--- START ---
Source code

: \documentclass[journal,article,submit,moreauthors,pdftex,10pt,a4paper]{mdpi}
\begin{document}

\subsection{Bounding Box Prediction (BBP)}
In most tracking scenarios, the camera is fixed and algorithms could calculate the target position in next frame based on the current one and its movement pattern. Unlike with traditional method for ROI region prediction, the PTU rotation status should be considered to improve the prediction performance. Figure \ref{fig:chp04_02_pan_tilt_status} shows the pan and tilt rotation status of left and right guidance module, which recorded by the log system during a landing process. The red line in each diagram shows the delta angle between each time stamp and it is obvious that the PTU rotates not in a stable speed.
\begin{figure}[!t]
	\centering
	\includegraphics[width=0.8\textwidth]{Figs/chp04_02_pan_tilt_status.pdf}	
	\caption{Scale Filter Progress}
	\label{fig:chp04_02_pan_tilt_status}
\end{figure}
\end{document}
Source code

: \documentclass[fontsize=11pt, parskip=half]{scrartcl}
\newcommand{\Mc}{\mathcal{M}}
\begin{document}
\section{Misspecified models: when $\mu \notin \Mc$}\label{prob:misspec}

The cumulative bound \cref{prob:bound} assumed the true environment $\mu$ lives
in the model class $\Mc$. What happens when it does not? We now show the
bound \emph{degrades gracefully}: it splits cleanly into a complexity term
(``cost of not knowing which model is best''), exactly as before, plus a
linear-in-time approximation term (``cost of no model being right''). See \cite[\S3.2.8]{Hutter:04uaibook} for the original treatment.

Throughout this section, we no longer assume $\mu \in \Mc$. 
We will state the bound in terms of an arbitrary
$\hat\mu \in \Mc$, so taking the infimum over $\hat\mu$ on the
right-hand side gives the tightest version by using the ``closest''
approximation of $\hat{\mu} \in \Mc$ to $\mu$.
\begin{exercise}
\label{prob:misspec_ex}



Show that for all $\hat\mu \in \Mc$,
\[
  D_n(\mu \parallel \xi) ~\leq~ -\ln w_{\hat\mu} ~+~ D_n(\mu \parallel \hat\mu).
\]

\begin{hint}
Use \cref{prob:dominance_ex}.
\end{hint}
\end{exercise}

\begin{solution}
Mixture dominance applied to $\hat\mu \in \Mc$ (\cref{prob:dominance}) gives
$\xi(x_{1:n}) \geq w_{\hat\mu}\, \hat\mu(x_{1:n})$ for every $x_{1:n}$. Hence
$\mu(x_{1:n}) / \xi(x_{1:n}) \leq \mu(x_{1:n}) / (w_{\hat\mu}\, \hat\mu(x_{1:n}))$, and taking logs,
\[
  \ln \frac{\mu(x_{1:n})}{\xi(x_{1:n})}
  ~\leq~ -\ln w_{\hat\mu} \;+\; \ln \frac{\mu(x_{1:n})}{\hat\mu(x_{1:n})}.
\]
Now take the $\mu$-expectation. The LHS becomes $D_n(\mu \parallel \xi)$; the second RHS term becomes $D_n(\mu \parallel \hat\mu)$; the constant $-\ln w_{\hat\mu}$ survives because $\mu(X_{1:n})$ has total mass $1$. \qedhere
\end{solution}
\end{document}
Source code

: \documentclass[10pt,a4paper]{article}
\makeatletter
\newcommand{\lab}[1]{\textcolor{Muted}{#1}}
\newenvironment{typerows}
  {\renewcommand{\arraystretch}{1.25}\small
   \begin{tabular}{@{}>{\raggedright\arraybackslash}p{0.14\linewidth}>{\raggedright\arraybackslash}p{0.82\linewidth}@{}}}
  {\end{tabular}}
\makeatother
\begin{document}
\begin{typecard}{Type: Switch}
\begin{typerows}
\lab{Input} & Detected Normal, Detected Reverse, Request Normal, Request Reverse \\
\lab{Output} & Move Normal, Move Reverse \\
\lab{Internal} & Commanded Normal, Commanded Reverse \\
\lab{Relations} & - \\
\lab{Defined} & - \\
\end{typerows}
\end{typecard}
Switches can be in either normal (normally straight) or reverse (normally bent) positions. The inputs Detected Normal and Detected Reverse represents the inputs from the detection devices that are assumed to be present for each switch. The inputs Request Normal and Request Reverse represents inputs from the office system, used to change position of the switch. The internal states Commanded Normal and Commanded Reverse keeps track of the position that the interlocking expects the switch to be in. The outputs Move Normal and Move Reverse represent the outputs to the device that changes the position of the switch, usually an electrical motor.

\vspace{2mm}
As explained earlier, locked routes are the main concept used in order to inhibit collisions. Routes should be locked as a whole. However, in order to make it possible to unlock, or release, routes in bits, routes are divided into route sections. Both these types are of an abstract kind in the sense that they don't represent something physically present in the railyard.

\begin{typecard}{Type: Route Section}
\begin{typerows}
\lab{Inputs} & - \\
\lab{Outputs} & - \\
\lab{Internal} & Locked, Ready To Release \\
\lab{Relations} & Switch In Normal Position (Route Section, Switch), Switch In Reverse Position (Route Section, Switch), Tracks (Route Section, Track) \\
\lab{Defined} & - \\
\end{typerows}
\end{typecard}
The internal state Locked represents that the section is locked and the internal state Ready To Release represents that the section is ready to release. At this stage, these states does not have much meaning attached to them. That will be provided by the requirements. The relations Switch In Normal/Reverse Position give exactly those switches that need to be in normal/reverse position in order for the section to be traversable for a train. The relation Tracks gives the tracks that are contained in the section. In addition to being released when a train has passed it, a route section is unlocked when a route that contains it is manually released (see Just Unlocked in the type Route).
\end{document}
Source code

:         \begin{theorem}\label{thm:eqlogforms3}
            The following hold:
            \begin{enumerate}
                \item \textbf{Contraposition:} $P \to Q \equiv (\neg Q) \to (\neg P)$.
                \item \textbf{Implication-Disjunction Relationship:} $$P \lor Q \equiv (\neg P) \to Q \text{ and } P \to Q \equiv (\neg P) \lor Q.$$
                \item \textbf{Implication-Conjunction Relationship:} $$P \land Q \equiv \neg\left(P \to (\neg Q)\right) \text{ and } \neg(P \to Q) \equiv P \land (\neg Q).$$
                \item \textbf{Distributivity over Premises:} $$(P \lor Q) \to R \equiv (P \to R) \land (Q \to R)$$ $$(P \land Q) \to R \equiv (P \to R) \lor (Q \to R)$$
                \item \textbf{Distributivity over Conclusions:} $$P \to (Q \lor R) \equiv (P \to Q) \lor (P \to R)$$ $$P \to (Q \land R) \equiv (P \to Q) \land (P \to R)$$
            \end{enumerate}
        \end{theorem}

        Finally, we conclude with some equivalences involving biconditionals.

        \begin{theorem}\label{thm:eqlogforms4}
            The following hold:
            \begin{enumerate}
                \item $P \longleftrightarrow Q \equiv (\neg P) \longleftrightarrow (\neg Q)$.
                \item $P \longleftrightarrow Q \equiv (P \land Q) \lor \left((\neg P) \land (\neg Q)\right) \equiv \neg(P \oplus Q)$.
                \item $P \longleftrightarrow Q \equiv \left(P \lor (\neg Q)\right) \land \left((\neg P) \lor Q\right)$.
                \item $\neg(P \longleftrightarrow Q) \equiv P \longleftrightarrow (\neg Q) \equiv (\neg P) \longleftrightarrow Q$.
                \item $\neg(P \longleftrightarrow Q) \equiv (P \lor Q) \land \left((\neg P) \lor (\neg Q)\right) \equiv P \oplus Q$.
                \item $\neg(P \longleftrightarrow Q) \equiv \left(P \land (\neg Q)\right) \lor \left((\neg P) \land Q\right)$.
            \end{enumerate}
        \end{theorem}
--- END ---
• **Task instructions**
Each entry must be set down exactly as it appears.

• **Reply to the exercise**
Source code

: \documentclass[journal,article,submit,moreauthors,pdftex,10pt,a4paper]{mdpi}
\begin{document}

\subsection{Bounding Box Prediction (BBP)}
In most tracking scenarios, the camera is fixed and algorithms could calculate the target position in next frame based on the current one and its movement pattern. Unlike with traditional method for ROI region prediction, the PTU rotation status should be considered to improve the prediction performance. Figure \ref{fig:chp04_02_pan_tilt_status} shows the pan and tilt rotation status of left and right guidance module, which recorded by the log system during a landing process. The red line in each diagram shows the delta angle between each time stamp and it is obvious that the PTU rotates not in a stable speed.
\begin{figure}[!t]
	\centering
	\includegraphics[width=0.8\textwidth]{Figs/chp04_02_pan_tilt_status.pdf}	
	\caption{Scale Filter Progress}
	\label{fig:chp04_02_pan_tilt_status}
\end{figure}
\end{document}
Source code

: \documentclass[fontsize=11pt, parskip=half]{scrartcl}
\newcommand{\Mc}{\mathcal{M}}
\begin{document}
\section{Misspecified models: when $\mu \notin \Mc$}\label{prob:misspec}

The cumulative bound \cref{prob:bound} assumed the true environment $\mu$ lives
in the model class $\Mc$. What happens when it does not? We now show the
bound \emph{degrades gracefully}: it splits cleanly into a complexity term
(``cost of not knowing which model is best''), exactly as before, plus a
linear-in-time approximation term (``cost of no model being right''). See \cite[\S3.2.8]{Hutter:04uaibook} for the original treatment.

Throughout this section, we no longer assume $\mu \in \Mc$. 
We will state the bound in terms of an arbitrary
$\hat\mu \in \Mc$, so taking the infimum over $\hat\mu$ on the
right-hand side gives the tightest version by using the ``closest''
approximation of $\hat{\mu} \in \Mc$ to $\mu$.
\begin{exercise}
\label{prob:misspec_ex}



Show that for all $\hat\mu \in \Mc$,
\[
  D_n(\mu \parallel \xi) ~\leq~ -\ln w_{\hat\mu} ~+~ D_n(\mu \parallel \hat\mu).
\]

\begin{hint}
Use \cref{prob:dominance_ex}.
\end{hint}
\end{exercise}

\begin{solution}
Mixture dominance applied to $\hat\mu \in \Mc$ (\cref{prob:dominance}) gives
$\xi(x_{1:n}) \geq w_{\hat\mu}\, \hat\mu(x_{1:n})$ for every $x_{1:n}$. Hence
$\mu(x_{1:n}) / \xi(x_{1:n}) \leq \mu(x_{1:n}) / (w_{\hat\mu}\, \hat\mu(x_{1:n}))$, and taking logs,
\[
  \ln \frac{\mu(x_{1:n})}{\xi(x_{1:n})}
  ~\leq~ -\ln w_{\hat\mu} \;+\; \ln \frac{\mu(x_{1:n})}{\hat\mu(x_{1:n})}.
\]
Now take the $\mu$-expectation. The LHS becomes $D_n(\mu \parallel \xi)$; the second RHS term becomes $D_n(\mu \parallel \hat\mu)$; the constant $-\ln w_{\hat\mu}$ survives because $\mu(X_{1:n})$ has total mass $1$. \qedhere
\end{solution}
\end{document}
Source code

: \documentclass[10pt,a4paper]{article}
\makeatletter
\newcommand{\lab}[1]{\textcolor{Muted}{#1}}
\newenvironment{typerows}
  {\renewcommand{\arraystretch}{1.25}\small
   \begin{tabular}{@{}>{\raggedright\arraybackslash}p{0.14\linewidth}>{\raggedright\arraybackslash}p{0.82\linewidth}@{}}}
  {\end{tabular}}
\makeatother
\begin{document}
\begin{typecard}{Type: Switch}
\begin{typerows}
\lab{Input} & Detected Normal, Detected Reverse, Request Normal, Request Reverse \\
\lab{Output} & Move Normal, Move Reverse \\
\lab{Internal} & Commanded Normal, Commanded Reverse \\
\lab{Relations} & - \\
\lab{Defined} & - \\
\end{typerows}
\end{typecard}
Switches can be in either normal (normally straight) or reverse (normally bent) positions. The inputs Detected Normal and Detected Reverse represents the inputs from the detection devices that are assumed to be present for each switch. The inputs Request Normal and Request Reverse represents inputs from the office system, used to change position of the switch. The internal states Commanded Normal and Commanded Reverse keeps track of the position that the interlocking expects the switch to be in. The outputs Move Normal and Move Reverse represent the outputs to the device that changes the position of the switch, usually an electrical motor.

\vspace{2mm}
As explained earlier, locked routes are the main concept used in order to inhibit collisions. Routes should be locked as a whole. However, in order to make it possible to unlock, or release, routes in bits, routes are divided into route sections. Both these types are of an abstract kind in the sense that they don't represent something physically present in the railyard.

\begin{typecard}{Type: Route Section}
\begin{typerows}
\lab{Inputs} & - \\
\lab{Outputs} & - \\
\lab{Internal} & Locked, Ready To Release \\
\lab{Relations} & Switch In Normal Position (Route Section, Switch), Switch In Reverse Position (Route Section, Switch), Tracks (Route Section, Track) \\
\lab{Defined} & - \\
\end{typerows}
\end{typecard}
The internal state Locked represents that the section is locked and the internal state Ready To Release represents that the section is ready to release. At this stage, these states does not have much meaning attached to them. That will be provided by the requirements. The relations Switch In Normal/Reverse Position give exactly those switches that need to be in normal/reverse position in order for the section to be traversable for a train. The relation Tracks gives the tracks that are contained in the section. In addition to being released when a train has passed it, a route section is unlocked when a route that contains it is manually released (see Just Unlocked in the type Route).
\end{document}
Source code

:         \begin{theorem}\label{thm:eqlogforms3}
            The following hold:
            \begin{enumerate}
                \item \textbf{Contraposition:} $P \to Q \equiv (\neg Q) \to (\neg P)$.
                \item \textbf{Implication-Disjunction Relationship:} $$P \lor Q \equiv (\neg P) \to Q \text{ and } P \to Q \equiv (\neg P) \lor Q.$$
                \item \textbf{Implication-Conjunction Relationship:} $$P \land Q \equiv \neg\left(P \to (\neg Q)\right) \text{ and } \neg(P \to Q) \equiv P \land (\neg Q).$$
                \item \textbf{Distributivity over Premises:} $$(P \lor Q) \to R \equiv (P \to R) \land (Q \to R)$$ $$(P \land Q) \to R \equiv (P \to R) \lor (Q \to R)$$
                \item \textbf{Distributivity over Conclusions:} $$P \to (Q \lor R) \equiv (P \to Q) \lor (P \to R)$$ $$P \to (Q \land R) \equiv (P \to Q) \land (P \to R)$$
            \end{enumerate}
        \end{theorem}

        Finally, we conclude with some equivalences involving biconditionals.

        \begin{theorem}\label{thm:eqlogforms4}
            The following hold:
            \begin{enumerate}
                \item $P \longleftrightarrow Q \equiv (\neg P) \longleftrightarrow (\neg Q)$.
                \item $P \longleftrightarrow Q \equiv (P \land Q) \lor \left((\neg P) \land (\neg Q)\right) \equiv \neg(P \oplus Q)$.
                \item $P \longleftrightarrow Q \equiv \left(P \lor (\neg Q)\right) \land \left((\neg P) \lor Q\right)$.
                \item $\neg(P \longleftrightarrow Q) \equiv P \longleftrightarrow (\neg Q) \equiv (\neg P) \longleftrightarrow Q$.
                \item $\neg(P \longleftrightarrow Q) \equiv (P \lor Q) \land \left((\neg P) \lor (\neg Q)\right) \equiv P \oplus Q$.
                \item $\neg(P \longleftrightarrow Q) \equiv \left(P \land (\neg Q)\right) \lor \left((\neg P) \land Q\right)$.
            \end{enumerate}
        \end{theorem}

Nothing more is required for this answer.